Catching Frazier off-balance

By Ferd Lewis
Advertiser Staff Columnist

Perhaps only at the University of Hawai'i this year can a school be paying the salaries of two athletic directors but not have either claim the budget as his own.

Herman Frazier has been in place as the athletic director for two months but cringes visibly at any mention of this being "his" budget.

Hugh Yoshida served as the athletic director for nine years and remains a consultant, but signed off on "his" last budget June 30, the end of the fiscal year.

One thing nobody disputes at this point, however, is that balancing this budget is a job for Superman.

Which is probably why no one is in a hurry to claim ownership of it.

These are challenging times for the state's only Division I-A athletic program, nowhere more so than when it comes to mastering the bulging bottom line. The last fiscal year ended with UH dipping into and nearly exhausting its auxiliary account to make up for a $1.5 million deficit.

Now, three months into the new fiscal year, Frazier is poring over spread sheets and meeting with an analyst in an attempt to close the gap between almost $20 million in initial requests and an opening projection of a little more than $15 million in revenue. He is trimming and "tweaking" in an effort to avoid asking Chancellor Peter Englert for relief.

With two hands wide apart above his head like a man attempting a sobriety test, Frazier illustrates his own financial balancing act, saying "We're trying to bring this side closer to that one."

"Coaches will tell you they have to have this and they have to have that, but I guarantee you there's fat in every budget," Frazier said. "For the common good of everybody we've got to get everybody on the same page. So, you take a look and say, 'OK, coach, do you really have to go to New York for this competition versus going to Texas? And, do we really have to have five new sweatsuits compared to three?'"

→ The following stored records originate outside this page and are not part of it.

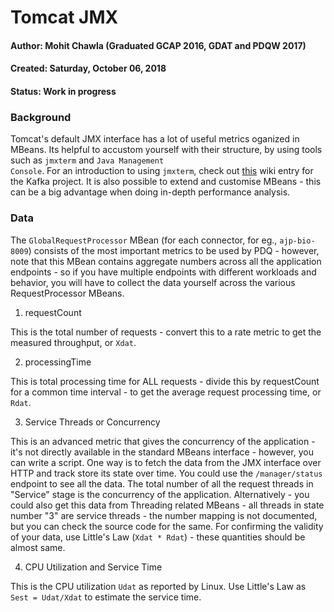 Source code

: # Tomcat JMX


#### Author:   Mohit Chawla (Graduated GCAP 2016, GDAT and PDQW 2017)
#### Created:  Saturday, October 06, 2018 
#### Status:   Work in progress 


### Background
Tomcat's default JMX interface has a lot of useful metrics oganized in MBeans. Its helpful to accustom yourself with their structure, by using tools such as <code>jmxterm</code> and <code>Java Management Console</code>. For an introduction to using <code>jmxterm</code>, check out [this](https://cwiki.apache.org/confluence/display/KAFKA/jmxterm+quickstart) wiki entry for the Kafka project. It is also possible to extend and customise MBeans - this can be a big advantage when doing in-depth performance analysis.

### Data 
The <code>GlobalRequestProcessor</code> MBean (for each connector, for eg., <code>ajp-bio-8009</code>) consists of the most important metrics to be used by PDQ - however, note that this MBean contains aggregate numbers across all the application endpoints - so if you have multiple endpoints with different workloads and behavior, you will have to collect the data yourself across the various RequestProcessor MBeans.  

1. requestCount

This is the total number of requests - convert this to a rate metric to get the measured throughput, or <code>Xdat</code>.

2. processingTime

This is total processing time for ALL requests - divide this by requestCount for a common time interval - to get the average request processing time, or <code>Rdat</code>.

3. Service Threads or Concurrency

This is an advanced metric that gives the concurrency of the application - it's not directly available in the standard MBeans interface - however, you can write a script. One way is to fetch the data from the JMX interface over HTTP and track store its state over time. You could use the <code>/manager/status</code> endpoint to see all the data. The total number of all the request threads in "Service" stage is the concurrency of the application. Alternatively - you could also get this data from Threading related MBeans - all threads in state number "3" are service threads - the number mapping is not documented, but you can check the source code for the same. For confirming the validity of your data, use Little's Law (<code>Xdat * Rdat</code>) - these quantities should be almost same.

4. CPU Utilization and Service Time

This is the CPU utilization <code>Udat</code> as reported by Linux. Use Little's Law as <code>Sest = Udat/Xdat</code> to estimate the service time.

This year an already challenging budget climate has been complicated by the change in administration, the settling of some contracts and deferring of most budget decisions until Frazier's arrival.

Frazier was hired on June 18 and, after winding up business with the U. S. Olympic Committee and at his previous job at Alabama-Birmingham, settled in at Manoa Aug. 1 to begin whittling the budget.

What Frazier inherited was a picture of declining revenue and rising expenditures. For example, he found on his desk a newly negotiated television deal whose guaranteed revenue was cut 46 percent while contracts for several coaches and administrators had risen significantly.

Small wonder it is a budget people are having trouble wrapping their arms around.